Much of the success comes down to preparation even before establishing a base camp from which to make the bid for the summit.

Teuler said: “You need staff ready to operate at very high altitude, you need a base camp, you need to prepare and define the right strategy. You need the right partners, the right technology to support you and only then can you start to climb.”

Different airlines are expected to make this ascent at different speeds, and there are pioneering carriers already setting timelines on their arrival at the summit. Others, meanwhile, will be a lot slower and some may never try to make the climb.

Marathon not a sprint

A first phase will see existing technology adapted for an ‘order offer’ world to enable airlines to optimise smarter offers by bundling and unbundling, before moving to a hybrid where legacy tech co-exists but can be gradually phased out.

At the summit an airline can go to 100% full ‘order offer’ regardless of what technology and systems the rest of the aviation ecosystem is using or how its transition is progressing.

“It’s a marathon, rather than a Usain Bolt sprint type of race,” said Teuler. “It’s a transition and it’s going to be different for different people and at different points in time.”

Pressed on likely timescales Teuler believes, however, that this process will not take the decades that other significant changes, like the move to e-ticketing, took.

He believes that by 2025 airlines with the simplest business models, like pure-play low cost carriers, will have planted their flags on the summit. Then, by 2028, other early adopters will be able to join them while the larger network carriers will make it by 2035.

The more recent and on-going adoption of IATA’s New Distribution Capability (NDC) data standard, while slow and painful, has, according to Teuler, at least prompted a more collaborative approach in the industry.

“IATA has listened. At Sabre we welcome that because we think that will help everything work, not just on the airlines’ side, but for the whole ecosystem to have a full view. There is a more collegiate approach, looking at it from all angles.”

The emerging technology foundations that the likes of Sabre is developing with partners like Google are being built to be more flexible, modular, and adaptable. They seek to take more advantage of open-source IT to open up the sector to new entrants and competition.

Changing customer expectations

The systems are also exploiting the opportunities of cloud computing capacity and Artificial Intelligence to provide more intelligent and real-time analytics so aviation can derive more useful insights from the masses of data the sector collects.

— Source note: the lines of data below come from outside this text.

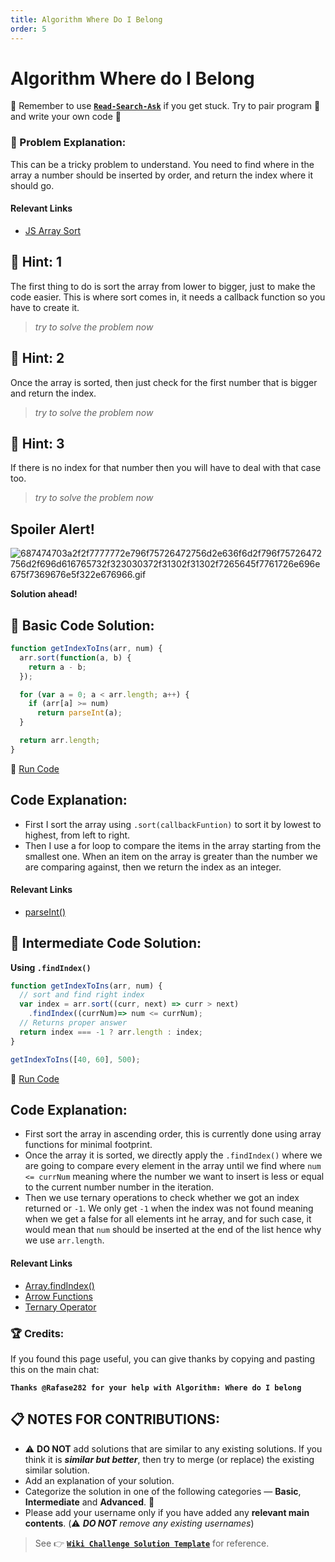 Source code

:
 ```yaml
---
title: Algorithm Where Do I Belong
order: 5
---
```

# Algorithm Where do I Belong

:triangular_flag_on_post: Remember to use [**`Read-Search-Ask`**](FreeCodeCamp-Get-Help) if you get stuck. Try to pair program :busts_in_silhouette: and write your own code :pencil:

### :checkered_flag: Problem Explanation:

This can be a tricky problem to understand. You need to find where in the array a number should be inserted by order, and return the index where it should go.

#### Relevant Links

- [JS Array Sort](JS-Array-Prototype-Sort)

## :speech_balloon: Hint: 1

The first thing to do is sort the array from lower to bigger, just to make the code easier. This is where sort comes in, it needs a callback function so you have to create it.

> _try to solve the problem now_

## :speech_balloon: Hint: 2

Once the array is sorted, then just check for the first number that is bigger and return the index.

> _try to solve the problem now_

## :speech_balloon: Hint: 3

If there is no index for that number then you will have to deal with that case too.

> _try to solve the problem now_

## Spoiler Alert!

![687474703a2f2f7777772e796f75726472756d2e636f6d2f796f75726472756d2f696d616765732f323030372f31302f31302f7265645f7761726e696e675f7369676e5f322e676966.gif](https://files.gitter.im/FreeCodeCamp/Wiki/nlOm/thumb/687474703a2f2f7777772e796f75726472756d2e636f6d2f796f75726472756d2f696d616765732f323030372f31302f31302f7265645f7761726e696e675f7369676e5f322e676966.gif)

**Solution ahead!**

## :beginner: Basic Code Solution:

```javascript
function getIndexToIns(arr, num) {
  arr.sort(function(a, b) {
    return a - b;
  });

  for (var a = 0; a < arr.length; a++) {
    if (arr[a] >= num)
      return parseInt(a);
  }

  return arr.length;
}
```

:rocket: [Run Code](https://repl.it/CLjU/36)

## Code Explanation:

- First I sort the array using `.sort(callbackFuntion)` to sort it by lowest to highest, from left to right.
- Then I use a for loop to compare the items in the array starting from the smallest one. When an item on the array is greater than the number we are comparing against, then we return the index as an integer.

#### Relevant Links

- [parseInt()](JS-ParseInt)

## :sunflower: Intermediate Code Solution:

**Using `.findIndex()`**

```javascript
function getIndexToIns(arr, num) {
  // sort and find right index
  var index = arr.sort((curr, next) => curr > next)
    .findIndex((currNum)=> num <= currNum);
  // Returns proper answer
  return index === -1 ? arr.length : index;
}

getIndexToIns([40, 60], 500);
```

:rocket: [Run Code](https://repl.it/CLjU/63)

## Code Explanation:

- First sort the array in ascending order, this is currently done using array functions for minimal footprint.
- Once the array it is sorted, we directly apply the `.findIndex()` where we are going to compare every element in the array until we find where `num <= currNum` meaning where the number we want to insert is less or equal to the current number number in the iteration.
- Then we use ternary operations to check whether we got an index returned or `-1`. We only get `-1` when the index was not found meaning when we get a false for all elements int he array, and for such case, it would mean that `num` should be inserted at the end of the list hence why we use `arr.length`.

#### Relevant Links

- [Array.findIndex()](https://developer.mozilla.org/en-US/docs/Web/JavaScript/Reference/Global_Objects/Array/findIndex)
- [Arrow Functions](https://developer.mozilla.org/en-US/docs/Web/JavaScript/Reference/Functions/Arrow_functions)
- [Ternary Operator](JS-Ternary)

### :trophy: Credits:

If you found this page useful, you can give thanks by copying and pasting this on the main chat:

**`Thanks @Rafase282 for your help with Algorithm: Where do I belong`**

## :clipboard: NOTES FOR CONTRIBUTIONS:

- :warning: **DO NOT** add solutions that are similar to any existing solutions. If you think it is **_similar but better_**, then try to merge (or replace) the existing similar solution.
- Add an explanation of your solution.
- Categorize the solution in one of the following categories &mdash; **Basic**, **Intermediate** and **Advanced**. :traffic_light:
- Please add your username only if you have added any **relevant main contents**. (:warning: **_DO NOT_** _remove any existing usernames_)

> See :point_right: [**`Wiki Challenge Solution Template`**](Wiki-Template-Challenge-Solution) for reference.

Teuler said this promises a future where any retailer can generate personalised, tailored offers dynamically to each potential customer at any point in their journey.

“Covid has changed customer behaviours and expectations. You need to have more understanding, more simplicity and comparability. All of those things that actually lead to personalised capabilities.

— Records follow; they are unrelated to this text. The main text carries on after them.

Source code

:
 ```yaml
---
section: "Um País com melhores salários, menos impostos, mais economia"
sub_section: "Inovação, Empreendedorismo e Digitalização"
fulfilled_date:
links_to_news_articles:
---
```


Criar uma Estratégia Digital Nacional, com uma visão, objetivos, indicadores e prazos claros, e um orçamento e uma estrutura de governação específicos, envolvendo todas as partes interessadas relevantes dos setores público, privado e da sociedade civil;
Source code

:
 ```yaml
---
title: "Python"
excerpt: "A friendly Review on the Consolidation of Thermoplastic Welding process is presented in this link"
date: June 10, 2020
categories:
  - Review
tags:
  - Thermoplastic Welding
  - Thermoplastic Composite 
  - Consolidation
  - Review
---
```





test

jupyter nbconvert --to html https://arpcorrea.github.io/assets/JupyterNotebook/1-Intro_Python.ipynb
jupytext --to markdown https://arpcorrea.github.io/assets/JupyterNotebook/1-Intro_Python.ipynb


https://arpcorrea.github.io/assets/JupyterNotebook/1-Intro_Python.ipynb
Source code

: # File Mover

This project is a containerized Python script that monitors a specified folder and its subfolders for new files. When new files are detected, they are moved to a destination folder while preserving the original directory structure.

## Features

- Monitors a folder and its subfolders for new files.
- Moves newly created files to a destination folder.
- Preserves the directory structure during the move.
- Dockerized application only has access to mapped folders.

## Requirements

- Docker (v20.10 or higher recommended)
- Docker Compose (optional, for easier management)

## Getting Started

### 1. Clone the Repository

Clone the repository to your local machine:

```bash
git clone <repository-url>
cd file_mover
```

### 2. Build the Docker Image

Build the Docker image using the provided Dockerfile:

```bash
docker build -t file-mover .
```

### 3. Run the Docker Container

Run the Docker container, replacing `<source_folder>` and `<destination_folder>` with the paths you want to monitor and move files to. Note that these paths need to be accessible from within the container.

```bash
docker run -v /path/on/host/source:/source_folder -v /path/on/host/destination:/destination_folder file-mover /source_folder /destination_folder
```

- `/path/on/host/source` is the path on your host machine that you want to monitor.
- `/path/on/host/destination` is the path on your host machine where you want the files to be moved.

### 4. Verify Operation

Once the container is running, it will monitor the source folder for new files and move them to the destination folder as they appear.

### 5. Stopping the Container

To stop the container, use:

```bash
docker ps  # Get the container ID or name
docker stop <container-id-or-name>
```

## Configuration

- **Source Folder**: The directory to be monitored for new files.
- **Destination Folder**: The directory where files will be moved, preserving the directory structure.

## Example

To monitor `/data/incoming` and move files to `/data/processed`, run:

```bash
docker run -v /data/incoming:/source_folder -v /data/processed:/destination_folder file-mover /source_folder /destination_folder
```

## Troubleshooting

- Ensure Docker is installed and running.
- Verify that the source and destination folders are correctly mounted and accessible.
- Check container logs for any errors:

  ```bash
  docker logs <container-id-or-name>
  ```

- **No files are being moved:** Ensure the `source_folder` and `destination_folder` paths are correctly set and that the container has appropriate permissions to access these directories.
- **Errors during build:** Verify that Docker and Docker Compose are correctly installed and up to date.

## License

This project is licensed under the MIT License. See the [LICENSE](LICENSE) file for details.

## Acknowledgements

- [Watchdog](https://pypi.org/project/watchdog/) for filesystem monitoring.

“With that you will be able to adapt to the context of the customers’ travel. Knowing what’s happening in the market will make it a more complete offer to this customer at this moment because it’s happening now, because it’s in-path.

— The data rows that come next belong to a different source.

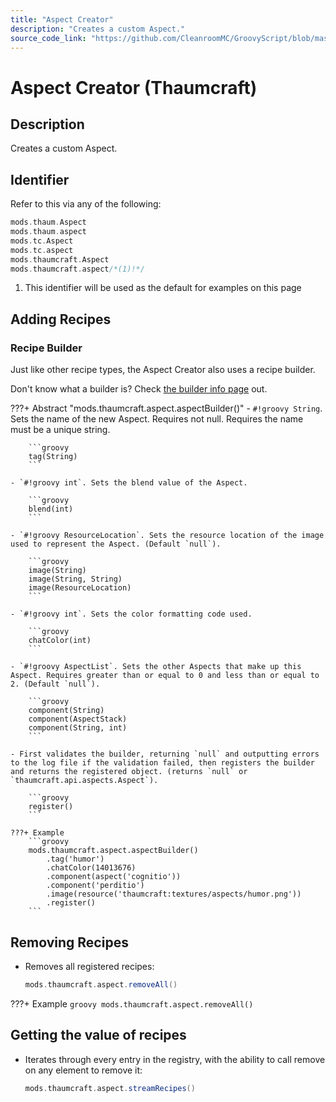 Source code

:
 ```yaml
---
title: "Aspect Creator"
description: "Creates a custom Aspect."
source_code_link: "https://github.com/CleanroomMC/GroovyScript/blob/master/src/main/java/com/cleanroommc/groovyscript/compat/mods/thaumcraft/aspect/Aspect.java"
---
```


# Aspect Creator (Thaumcraft)

## Description

Creates a custom Aspect.

## Identifier

Refer to this via any of the following:

```groovy hl_lines="6"
mods.thaum.Aspect
mods.thaum.aspect
mods.tc.Aspect
mods.tc.aspect
mods.thaumcraft.Aspect
mods.thaumcraft.aspect/*(1)!*/
```

1. This identifier will be used as the default for examples on this page

## Adding Recipes

### Recipe Builder

Just like other recipe types, the Aspect Creator also uses a recipe builder.

Don't know what a builder is? Check [the builder info page](../../../groovy/builder.md) out.

???+ Abstract "mods.thaumcraft.aspect.aspectBuilder()"
    - `#!groovy String`. Sets the name of the new Aspect. Requires not null. Requires the name must be a unique string.

        ```groovy
        tag(String)
        ```

    - `#!groovy int`. Sets the blend value of the Aspect.

        ```groovy
        blend(int)
        ```

    - `#!groovy ResourceLocation`. Sets the resource location of the image used to represent the Aspect. (Default `null`).

        ```groovy
        image(String)
        image(String, String)
        image(ResourceLocation)
        ```

    - `#!groovy int`. Sets the color formatting code used.

        ```groovy
        chatColor(int)
        ```

    - `#!groovy AspectList`. Sets the other Aspects that make up this Aspect. Requires greater than or equal to 0 and less than or equal to 2. (Default `null`).

        ```groovy
        component(String)
        component(AspectStack)
        component(String, int)
        ```

    - First validates the builder, returning `null` and outputting errors to the log file if the validation failed, then registers the builder and returns the registered object. (returns `null` or `thaumcraft.api.aspects.Aspect`).

        ```groovy
        register()
        ```

    ???+ Example
        ```groovy
        mods.thaumcraft.aspect.aspectBuilder()
            .tag('humor')
            .chatColor(14013676)
            .component(aspect('cognitio'))
            .component('perditio')
            .image(resource('thaumcraft:textures/aspects/humor.png'))
            .register()
        ```



## Removing Recipes

- Removes all registered recipes:

    ```groovy
    mods.thaumcraft.aspect.removeAll()
    ```

???+ Example
    ```groovy
    mods.thaumcraft.aspect.removeAll()
    ```

## Getting the value of recipes

- Iterates through every entry in the registry, with the ability to call remove on any element to remove it:

    ```groovy
    mods.thaumcraft.aspect.streamRecipes()
    ```
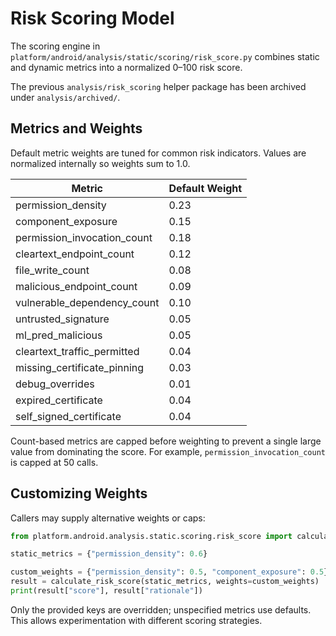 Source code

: # Risk Scoring Model

The scoring engine in `platform/android/analysis/static/scoring/risk_score.py` combines static and dynamic metrics into a normalized 0–100 risk score.

The previous `analysis/risk_scoring` helper package has been archived under
`analysis/archived/`.

## Metrics and Weights

Default metric weights are tuned for common risk indicators. Values are normalized internally so weights sum to 1.0.

| Metric | Default Weight |
| --- | --- |
| permission_density | 0.23 |
| component_exposure | 0.15 |
| permission_invocation_count | 0.18 |
| cleartext_endpoint_count | 0.12 |
| file_write_count | 0.08 |
| malicious_endpoint_count | 0.09 |
| vulnerable_dependency_count | 0.10 |
| untrusted_signature | 0.05 |
| ml_pred_malicious | 0.05 |
| cleartext_traffic_permitted | 0.04 |
| missing_certificate_pinning | 0.03 |
| debug_overrides | 0.01 |
| expired_certificate | 0.04 |
| self_signed_certificate | 0.04 |

Count-based metrics are capped before weighting to prevent a single large value from dominating the score. For example, `permission_invocation_count` is capped at 50 calls.

## Customizing Weights

Callers may supply alternative weights or caps:

```python
from platform.android.analysis.static.scoring.risk_score import calculate_risk_score

static_metrics = {"permission_density": 0.6}

custom_weights = {"permission_density": 0.5, "component_exposure": 0.5}
result = calculate_risk_score(static_metrics, weights=custom_weights)
print(result["score"], result["rationale"])
```

Only the provided keys are overridden; unspecified metrics use defaults. This allows experimentation with different scoring strategies.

“Airlines have been doing normal revenue management for decades. This is about listening to things that are happening and dynamically and contextually giving the customer a personalised offer.”

This lays the foundation for greater complexity by expanding beyond air and the ability and cross- and up-sell their own and others’ services and products.

Teuler concluded: “The whole promise of what the transition to ‘offer order’ will deliver is how do you sell a more complex offer but make sure at every single touch point you understand what the customer is facing and be able to serve them in the right way.

“The ecosystem is an ecosystem of partners. We are trying to bring people together to work through that transition because the new world is different from the old one. Modern retailing with personalised offers exists; it’s a reality.

“The transition will be long, it’s not a shift that will take place over night. This is a transition we want to share with everyone in the industry. At Sabre we are moving out of base camp and starting to climb.”